Emsal Mahkeme Kararı İstanbul Bölge Adliye Mahkemesi 17. Hukuk Dairesi 2019/3780 E. 2023/920 K. 28.09.2023 T.

Görüntülediğiniz mahkeme kararı henüz kesinleşmemiştir. Yararlı olması amacıyla eklenmiştir.

T.C.
İSTANBUL
BÖLGE ADLİYE MAHKEMESİ
17. HUKUK DAİRESİ
DOSYA NO: 2019/3780 Esas
KARAR NO: 2023/920
T Ü R K M İ L L E T İ A D I N A
İ S T İ N A F K A R A R I
İNCELENEN KARARIN
MAHKEMESİ: İstanbul Anadolu 9. Asliye Ticaret Mahkemesi
TARİHİ: 08/05/2019
NUMARASI: 2018/132 Esas, 2019/467 Karar
DAVA: KAYIT KABUL
KARAR TARİHİ: 28/09/2023
6100 Sayılı Hukuk Muhakemeleri Kanunu’nun 353. maddesi uyarınca dosya incelendi.

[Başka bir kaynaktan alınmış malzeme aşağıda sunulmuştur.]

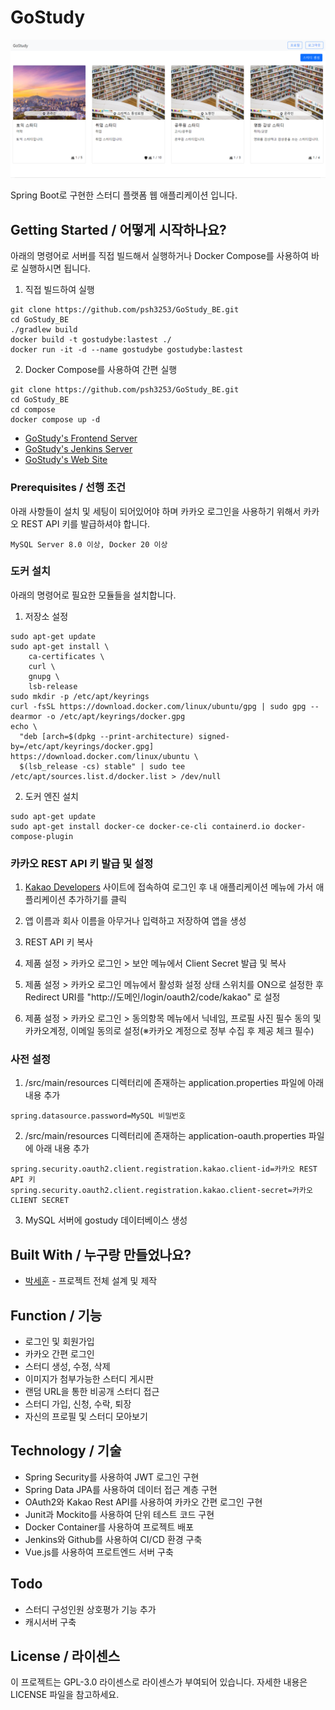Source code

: # GoStudy

![](header.png)

Spring Boot로 구현한 스터디 플랫폼 웹 애플리케이션 입니다.

## Getting Started / 어떻게 시작하나요?

아래의 명령어로 서버를 직접 빌드해서 실행하거나 Docker Compose를 사용하여 바로 실행하시면 됩니다.
1. 직접 빌드하여 실행
```
git clone https://github.com/psh3253/GoStudy_BE.git
cd GoStudy_BE
./gradlew build
docker build -t gostudybe:lastest ./
docker run -it -d --name gostudybe gostudybe:lastest
```

2. Docker Compose를 사용하여 간편 실행
```
git clone https://github.com/psh3253/GoStudy_BE.git
cd GoStudy_BE
cd compose
docker compose up -d
```
+ [GoStudy's Frontend Server](https://github.com/psh3253/go_study_fe)
+ [GoStudy's Jenkins Server](http://be.goStudy.kro.kr:8080)
+ [GoStudy's Web Site](http://gostudy.kro.kr:8080)

### Prerequisites / 선행 조건

아래 사항들이 설치 및 세팅이 되어있어야 하며 카카오 로그인을 사용하기 위해서 카카오 REST API 키를 발급하셔야 합니다.

```
MySQL Server 8.0 이상, Docker 20 이상
```

### 도커 설치
아래의 명령어로 필요한 모듈들을 설치합니다.

1. 저장소 설정
```
sudo apt-get update
sudo apt-get install \
    ca-certificates \
    curl \
    gnupg \
    lsb-release
sudo mkdir -p /etc/apt/keyrings
curl -fsSL https://download.docker.com/linux/ubuntu/gpg | sudo gpg --dearmor -o /etc/apt/keyrings/docker.gpg
echo \
  "deb [arch=$(dpkg --print-architecture) signed-by=/etc/apt/keyrings/docker.gpg] https://download.docker.com/linux/ubuntu \
  $(lsb_release -cs) stable" | sudo tee /etc/apt/sources.list.d/docker.list > /dev/null
```

2. 도커 엔진 설치
```
sudo apt-get update
sudo apt-get install docker-ce docker-ce-cli containerd.io docker-compose-plugin
```

### 카카오 REST API 키 발급 및 설정
1. [Kakao Developers](https://developers.kakao.com/) 사이트에 접속하여 로그인 후 내 애플리케이션 메뉴에 가서 애플리케이션 추가하기를 클릭

2. 앱 이름과 회사 이름을 아무거나 입력하고 저장하여 앱을 생성

3. REST API 키 복사

4. 제품 설정 > 카카오 로그인 > 보안 메뉴에서 Client Secret 발급 및 복사

5. 제품 설정 > 카카오 로그인 메뉴에서 활성화 설정 상태 스위치를 ON으로 설정한 후 Redirect URI를 "http://도메인/login/oauth2/code/kakao" 로 설정

6. 제품 설정 > 카카오 로그인 > 동의항목 메뉴에서 닉네임, 프로필 사진 필수 동의 및 카카오계정, 이메일 동의로 설정(※카카오 계정으로 정부 수집 후 제공 체크 필수)

### 사전 설정
1. /src/main/resources 디렉터리에 존재하는 application.properties 파일에 아래 내용 추가
```
spring.datasource.password=MySQL 비밀번호
```

2. /src/main/resources 디렉터리에 존재하는 application-oauth.properties 파일에 아래 내용 추가
```
spring.security.oauth2.client.registration.kakao.client-id=카카오 REST API 키
spring.security.oauth2.client.registration.kakao.client-secret=카카오 CLIENT SECRET
```

3. MySQL 서버에 gostudy 데이터베이스 생성


## Built With / 누구랑 만들었나요?

* [박세훈](https://github.com/psh3253) - 프로젝트 전체 설계 및 제작

## Function / 기능
+ 로그인 및 회원가입
+ 카카오 간편 로그인
+ 스터디 생성, 수정, 삭제
+ 이미지가 첨부가능한 스터디 게시판
+ 랜덤 URL을 통한 비공개 스터디 접근
+ 스터디 가입, 신청, 수락, 퇴장
+ 자신의 프로필 및 스터디 모아보기

## Technology / 기술

+ Spring Security를 사용하여 JWT 로그인 구현
+ Spring Data JPA를 사용하여 데이터 접근 계층 구현
+ OAuth2와 Kakao Rest API를 사용하여 카카오 간편 로그인 구현
+ Junit과 Mockito를 사용하여 단위 테스트 코드 구현
+ Docker Container를 사용하여 프로젝트 배포
+ Jenkins와 Github를 사용하여 CI/CD 환경 구축
+ Vue.js를 사용하여 프로트엔드 서버 구축

## Todo
+ 스터디 구성인원 상호평가 기능 추가
+ 캐시서버 구축

## License / 라이센스

이 프로젝트는 GPL-3.0 라이센스로 라이센스가 부여되어 있습니다. 자세한 내용은 LICENSE 파일을 참고하세요.
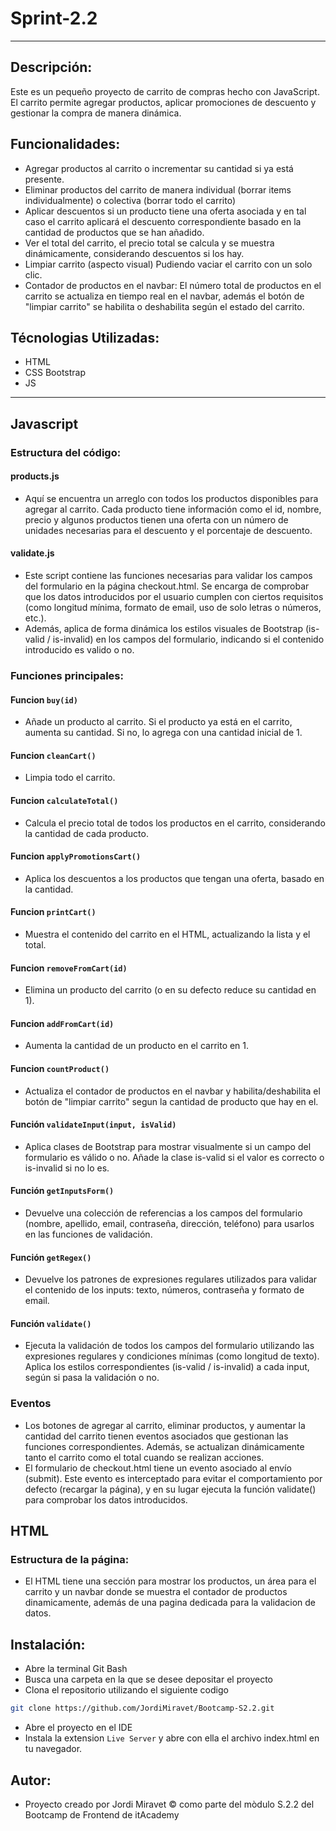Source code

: # Sprint-2.2
---

## Descripción:
Este es un pequeño proyecto de carrito de compras hecho con JavaScript. El carrito permite agregar productos, aplicar promociones de descuento y gestionar la compra de manera dinámica.

## Funcionalidades:
- Agregar productos al carrito o incrementar su cantidad si ya está presente.
- Eliminar productos del carrito de manera individual (borrar items individualmente) o colectiva (borrar todo el carrito)
- Aplicar descuentos si un producto tiene una oferta asociada y en tal caso el carrito aplicará el descuento correspondiente basado en la cantidad de productos que se han añadido.
- Ver el total del carrito, el precio total se calcula y se muestra dinámicamente, considerando descuentos si los hay.
- Limpiar carrito (aspecto visual) Pudiendo vaciar el carrito con un solo clic.
- Contador de productos en el navbar: El número total de productos en el carrito se actualiza en tiempo real en el navbar, además el botón de "limpiar carrito" se habilita o deshabilita según el estado del carrito.

## Técnologias Utilizadas:
- HTML
- CSS Bootstrap
- JS

---

## Javascript

### Estructura del código:

#### products.js
- Aquí se encuentra un arreglo con todos los productos disponibles para agregar al carrito. Cada producto tiene información como el id, nombre, precio y algunos productos tienen una oferta con un número de unidades necesarias para el descuento y el porcentaje de descuento.

#### validate.js
- Este script contiene las funciones necesarias para validar los campos del formulario en la página checkout.html. Se encarga de comprobar que los datos introducidos por el usuario cumplen con ciertos requisitos (como longitud mínima, formato de email, uso de solo letras o números, etc.).
- Además, aplica de forma dinámica los estilos visuales de Bootstrap (is-valid / is-invalid) en los campos del formulario, indicando si el contenido introducido es valido o no.

### Funciones principales:

#### Funcion `buy(id)`
- Añade un producto al carrito. Si el producto ya está en el carrito, aumenta su cantidad. Si no, lo agrega con una cantidad inicial de 1.

#### Funcion `cleanCart()`
- Limpia todo el carrito.

#### Funcion `calculateTotal()`
- Calcula el precio total de todos los productos en el carrito, considerando la cantidad de cada producto.

#### Funcion `applyPromotionsCart()`
- Aplica los descuentos a los productos que tengan una oferta, basado en la cantidad.

#### Funcion `printCart()`
- Muestra el contenido del carrito en el HTML, actualizando la lista y el total.

#### Funcion `removeFromCart(id)`
- Elimina un producto del carrito (o en su defecto reduce su cantidad en 1).

#### Funcion `addFromCart(id)`
- Aumenta la cantidad de un producto en el carrito en 1.

#### Funcion `countProduct()`
- Actualiza el contador de productos en el navbar y habilita/deshabilita el botón de "limpiar carrito" segun la cantidad de producto que hay en el.

#### Función `validateInput(input, isValid)`
- Aplica clases de Bootstrap para mostrar visualmente si un campo del formulario es válido o no. Añade la clase is-valid si el valor es correcto o is-invalid si no lo es.

#### Función `getInputsForm()`
- Devuelve una colección de referencias a los campos del formulario (nombre, apellido, email, contraseña, dirección, teléfono) para usarlos en las funciones de validación.

#### Función `getRegex()`
- Devuelve los patrones de expresiones regulares utilizados para validar el contenido de los inputs: texto, números, contraseña y formato de email.

#### Función `validate()`
- Ejecuta la validación de todos los campos del formulario utilizando las expresiones regulares y condiciones mínimas (como longitud de texto). Aplica los estilos correspondientes (is-valid / is-invalid) a cada input, según si pasa la validación o no.

### Eventos
- Los botones de agregar al carrito, eliminar productos, y aumentar la cantidad del carrito tienen eventos asociados que gestionan las funciones correspondientes. Además, se actualizan dinámicamente tanto el carrito como el total cuando se realizan acciones.
- El formulario de checkout.html tiene un evento asociado al envío (submit). Este evento es interceptado para evitar el comportamiento por defecto (recargar la página), y en su lugar ejecuta la función validate() para comprobar los datos introducidos.

## HTML

### Estructura de la página: 
- El HTML tiene una sección para mostrar los productos, un área para el carrito y un navbar donde se muestra el contador de productos dinamicamente, además de una pagina dedicada para la validacion de datos.

## Instalación:

- Abre la terminal Git Bash
- Busca una carpeta en la que se desee depositar el proyecto
- Clona el repositorio utilizando el siguiente codigo
```bash
git clone https://github.com/JordiMiravet/Bootcamp-S2.2.git
```
- Abre el proyecto en el IDE
- Instala la extension `Live Server` y abre con ella el archivo index.html en tu navegador.

## Autor:
- Proyecto creado por Jordi Miravet &copy; como parte del mòdulo S.2.2 del Bootcamp de Frontend de itAcademy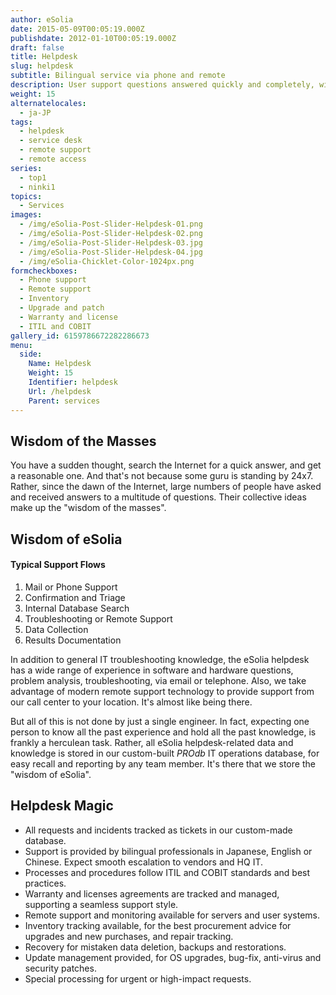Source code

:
 ```yaml
---
author: eSolia
date: 2015-05-09T00:05:19.000Z
publishdate: 2012-01-10T00:05:19.000Z
draft: false
title: Helpdesk
slug: helpdesk
subtitle: Bilingual service via phone and remote
description: User support questions answered quickly and completely, with knowledge stored in our internal ops database. - from eSolia Inc.
weight: 15
alternatelocales:
  - ja-JP
tags:
  - helpdesk
  - service desk
  - remote support
  - remote access
series:
  - top1
  - ninki1
topics:
  - Services
images:
  - /img/eSolia-Post-Slider-Helpdesk-01.png
  - /img/eSolia-Post-Slider-Helpdesk-02.png
  - /img/eSolia-Post-Slider-Helpdesk-03.jpg
  - /img/eSolia-Post-Slider-Helpdesk-04.jpg
  - /img/eSolia-Chicklet-Color-1024px.png
formcheckboxes:
  - Phone support
  - Remote support
  - Inventory
  - Upgrade and patch
  - Warranty and license
  - ITIL and COBIT
gallery_id: 6159786672282286673
menu:
  side:
    Name: Helpdesk
    Weight: 15
    Identifier: helpdesk
    Url: /helpdesk
    Parent: services
---
```


## Wisdom of the Masses

You have a sudden thought, search the Internet for a quick answer, and get a reasonable one. And that's not because some guru is standing by 24x7. Rather, since the dawn of the Internet, large numbers of people have asked and received answers to a multitude of questions. Their collective ideas make up the "wisdom of the masses".

## Wisdom of eSolia

<div class="esolia-card-panel indigo darken-4 z-depth-1">
  <h4 class="center green-text text-accent-3">Typical Support Flows</h4>
    <ol>
      <li class="white-text">Mail or Phone Support</li>
      <li class="white-text">Confirmation and Triage</li>
      <li class="white-text">Internal Database Search</li>
      <li class="white-text">Troubleshooting or Remote Support</li>
      <li class="white-text">Data Collection</li>
      <li class="white-text">Results Documentation</li>
    </ol>
</div>

In addition to general IT troubleshooting knowledge, the eSolia helpdesk has a wide range of experience in software and hardware questions, problem analysis, troubleshooting, via email or telephone. Also, we take advantage of modern remote support technology to provide support from our call center to your location. It's almost like being there.

But all of this is not done by just a single engineer. In fact, expecting one person to know all the past experience and hold all the past knowledge, is frankly a herculean task. Rather, all eSolia helpdesk-related data and knowledge is stored in our custom-built _PROdb_ IT operations database, for easy recall and reporting by any team member. It's there that we store the "wisdom of eSolia".

## Helpdesk Magic

* All requests and incidents tracked as tickets in our custom-made database.  
* Support is provided by bilingual professionals in Japanese, English or Chinese. Expect smooth escalation to vendors and HQ IT.
* Processes and procedures follow ITIL and COBIT standards and best practices.
* Warranty and licenses agreements are tracked and managed, supporting a seamless support style.
* Remote support and monitoring available for servers and user systems.
* Inventory tracking available, for the best procurement advice for upgrades and new purchases, and repair tracking.
* Recovery for mistaken data deletion, backups and restorations.
* Update management provided, for OS upgrades, bug-fix, anti-virus and security patches.
* Special processing for urgent or high-impact requests.
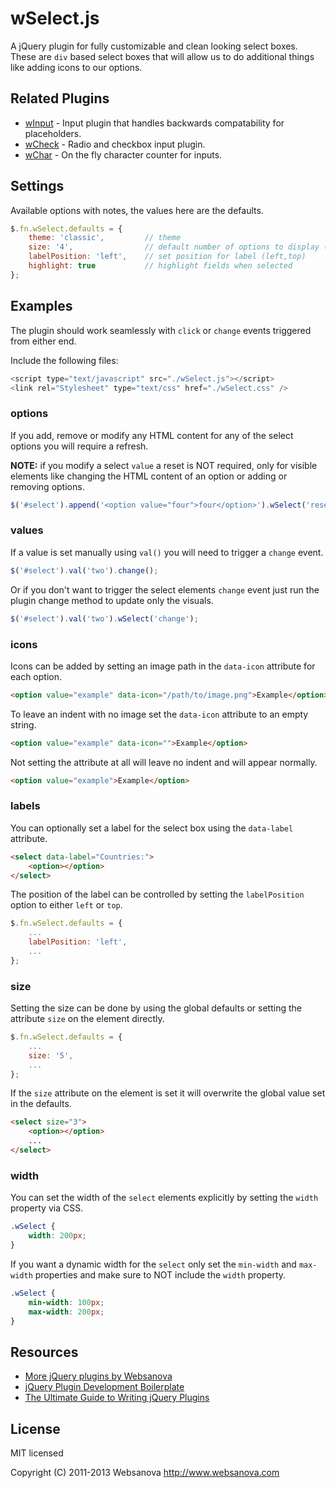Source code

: # wSelect.js

A jQuery plugin for fully customizable and clean looking select boxes.  These are `div` based select boxes that will allow us to do additional things like adding icons to our options.


## Related Plugins

* [wInput](http://winput.websanova.com) - Input plugin that handles backwards compatability for placeholders.
* [wCheck](http://wcheck.websanova.com) - Radio and checkbox input plugin.
* [wChar](http://wchar.websanova.com) - On the fly character counter for inputs.


## Settings

Available options with notes, the values here are the defaults.

```js
$.fn.wSelect.defaults = {
    theme: 'classic',         // theme
    size: '4',                // default number of options to display (overwrite with `size` attr on `select` element)
    labelPosition: 'left',    // set position for label (left,top)
    highlight: true           // highlight fields when selected
};
```

## Examples

The plugin should work seamlessly with `click` or `change` events triggered from either end.

Include the following files:

```js
<script type="text/javascript" src="./wSelect.js"></script>
<link rel="Stylesheet" type="text/css" href="./wSelect.css" />
```

### options

If you add, remove or modify any HTML content for any of the select options you will require a refresh.

__NOTE:__ if you modify a select `value` a reset is NOT required, only for visible elements like changing the HTML content of an option or adding or removing options.

```js
$('#select').append('<option value="four">four</option>').wSelect('reset');
```

### values

If a value is set manually using `val()` you will need to trigger a `change` event.

```js
$('#select').val('two').change();
```

Or if you don't want to trigger the select elements `change` event just run the plugin change method to update only the visuals.

```js
$('#select').val('two').wSelect('change');
```

### icons

Icons can be added by setting an image path in the `data-icon` attribute for each option.

```html
<option value="example" data-icon="/path/to/image.png">Example</option>
```

To leave an indent with no image set the `data-icon` attribute to an empty string.

```html
<option value="example" data-icon="">Example</option>
```

Not setting the attribute at all will leave no indent and will appear normally.

```html
<option value="example">Example</option>
```

### labels

You can optionally set a label for the select box using the `data-label` attribute.

```html
<select data-label="Countries:">
    <option></option>
</select>
```

The position of the label can be controlled by setting the `labelPosition` option to either `left` or `top`.

```js
$.fn.wSelect.defaults = {
    ...
    labelPosition: 'left',
    ...
};
```

### size

Setting the size can be done by using the global defaults or setting the attribute `size` on the element directly.

```js
$.fn.wSelect.defaults = {
    ...
    size: '5',
    ...
};
```

If the `size` attribute on the element is set it will overwrite the global value set in the defaults.

```html
<select size="3">
    <option></option>
    ...
</select>
```

### width

You can set the width of the `select` elements explicitly by setting the `width` property via CSS.

```css
.wSelect {
    width: 200px;
}
```

If you want a dynamic width for the `select` only set the `min-width` and `max-width` properties and make sure to NOT include the `width` property.

```css
.wSelect {
    min-width: 100px;
    max-width: 200px;
}
```


## Resources

* [More jQuery plugins by Websanova](http://websanova.com/plugins)
* [jQuery Plugin Development Boilerplate](http://www.websanova.com/tutorials/jquery/jquery-plugin-development-boilerplate)
* [The Ultimate Guide to Writing jQuery Plugins](http://www.websanova.com/tutorials/jquery/the-ultimate-guide-to-writing-jquery-plugins)


## License

MIT licensed

Copyright (C) 2011-2013 Websanova http://www.websanova.com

GEREĞİ DÜŞÜNÜLDÜ: Davacı vekili dava dilekçesi ile; müvekkili banka ile müflis şirket arasında düzenlenen genel kredi sözleşmeleri uyarınca müflis şirkete kredi tahsis edildiğini, kredi borçlarının vadesinde ödenmemesi üzerine 20/09/2016 tarihli ihtarname ile; kredi sözleşmesine konu teminat mektupları bedellerinin iadesi, müflise verilen çek defteri nedeniyle müvekkili bankanın çek sorumluluk tutarından kaynaklanan gayri nakdi kredi alacağının depo edilmesi ve mevcut kredi borcunun ödenmesinin istendiğini, ancak ihtarın gereğinin yerine getirilmediğini, müflisin iflas tarihi itibarıyla tazmin edilen teminat mektuplarından kaynaklanan 83.520,00 TL, takip masraflarından kaynaklanan 306.752,00 TL ve çek taahhüt riskinden kaynaklanan gayri nakdi kredi olarak 26.145,00 TL borcu bulunduğunu, ayrıca müflis şirketin dava dışı … LTD ve … LTD şirketlerine kullandırılan kredilere kefaleti nedeniyle müvekkili bankaya borcu bulunduğunu, ancak iflas idaresinin alacaklarının masaya kaydı talebini reddettiğini belirterek nakit alacak 81.168.265,43 TL, çek taahhüt riskinden kaynaklanan 26.145,00 TL gayri nakdi alacak, 1.218.012,00 TL nakit ve 31.875,00 TL gayri nakdi alacağın masaya kaydına karar verilmesini talep ve dava etmiştir.
CEVAP: Davalı müflis şirkete izafeten iflas idaresi süresinde davaya cevap vermemiştir.
İLK DERECE MAHKEMESİ KARARI: Mahkemece; yapılan bilirkişi incelemesine göre davacının iflas tarihi itibariyle 81.555.524,02 TL nakit kredi alacağı, 83.520,00 TL teminat mektubu riskinden doğan alacağı, 26.415,00 TL çek riskinden doğan alacağı olmak üzere toplam 81.665.459,02 TL alacağı bulunduğu gerekçesiyle davanın kısmen kabulü ile toplam 81.665.459,02 TL alacağın iflas masasına kaydına, fazlaya ilişkin istemin reddine karar verilmiştir.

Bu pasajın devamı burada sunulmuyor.